Dans les massacres de 1894-1896, les autorités turques étaient très ouvertes sur les légitimations religieuses. En 1914, la religion était une fois de plus un élément important dans la conduite des autorités turques, cette fois dans la manière dont la guerre était initiée et ses buts définis. Le 2 novembre 1914, l'Empire ottoman déclare la guerre aux puissances de l'Entente, à la Grande-Bretagne, à la France, à la Russie et à leurs alliés. Le 13 novembre, le sultan ottoman, en sa qualité de calife, a lancé un appel au djihad. Le jour suivant, Mustafa Hayri Bey, le Cheikh-ul-Islam, et en tant que tel l'autorité religieuse sunnite en chef dans le monde ottoman, a publié une déclaration formelle (et incendiaire) de djihad "contre les infidèles et les ennemis de l'Islam . " Jihaddes brochures en arabe étaient également distribuées dans les mosquées du monde musulman qui offraient un plan d'opérations détaillé pour l'assassinat et l'extermination de tous les «incroyants», à l'exception de ceux de nationalité allemande, l'allié de guerre de l'empire. 45 Tuer les escadrons et leurs dirigeants étaient « motivés à la fois par l'idéologie du djihad et panturquisme influencé par le nationalisme européen. » 46 Alors que l'influence pratique du djihad sur les masses était limitée, « il a facilité plus tard , le programme du gouvernement de génocide contre la Arméniens. " 47 Il convient également de noter que bien que le Sultan ait nommé habituellement le Cheikh-ul-Islam, Hayri Bey a été nommé par le Comité de l'Union et du Progrès, les Jeunes Turcs qui devaient provoquer le génocide.

Selon l'historien Ara Sarafian, en plus des massacres et des massacres généraux, un grand nombre d'Arméniens ont été «enlevés», «emportés» ou «convertis à l'Islam» 48.Sarafian soutient que «le sort de cette dernière classe d'Arméniens faisait partie du même calcul génocide que ceux qui ont été assassinés». On estime qu'entre 19 000 et 200 000 Arméniens, dont la plupart étaient des femmes et des enfants, ont échappé à la mort. en se convertissant à l'Islam.

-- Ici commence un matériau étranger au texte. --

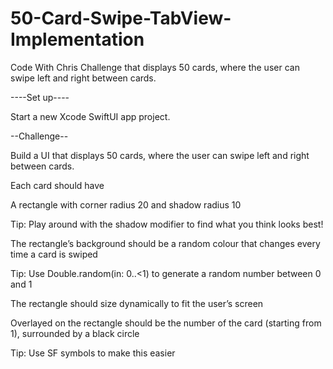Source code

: # 50-Card-Swipe-TabView-Implementation
Code With Chris Challenge that displays 50 cards, where the user can swipe left and right between cards. 

----Set up----

Start a new Xcode SwiftUI app project.


--Challenge--

Build a UI that displays 50 cards, where the user can swipe left and right between cards. 

Each card should have

A rectangle with corner radius 20 and shadow radius 10

Tip: Play around with the shadow modifier to find what you think looks best!

The rectangle’s background should be a random colour that changes every time a card is swiped

Tip: Use Double.random(in: 0..<1) to generate a random number between 0 and 1

The rectangle should size dynamically to fit the user’s screen

Overlayed on the rectangle should be the number of the card (starting from 1), surrounded by a black circle

Tip: Use SF symbols to make this easier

L'absorption de ces convertis dans la communauté musulmane avait le même objectif que le génocide pur et simple, l'élimination de la communauté chrétienne arménienne en tant que présence démographique dans l'Empire ottoman. En plus de tuer un très grand nombre d'Arméniens à travers des marches forcées et la famine, les déportations ont servi à affaiblir et terrifier les femmes et les enfants qui avaient perdu leurs protecteurs masculins avant ou pendant les déportations. Selon Sarafian,49

Sarafian soutient, avec une grande justice, que les autorités appliquaient une «politique unique de destruction» dans le meurtre pur et simple des hommes adultes et dans l'absorption des femmes et des enfants arméniens dans la communauté musulmane. Les mêmes bureaucrates ottomans qui contrôlaient les déportations étaient également en charge du programme de conversion. Au début de l'assaut contre les Arméniens, il y a eu des conversions «volontaires». Certaines personnes ont été sélectionnées par des musulmans pour être absorbées dans leur foyer. En outre, des organismes gouvernementaux ont distribué des Arméniens à des familles musulmanes. Les enfants des orphelinats parrainés par le gouvernement ont été convertis et directement absorbés par la communauté musulmane.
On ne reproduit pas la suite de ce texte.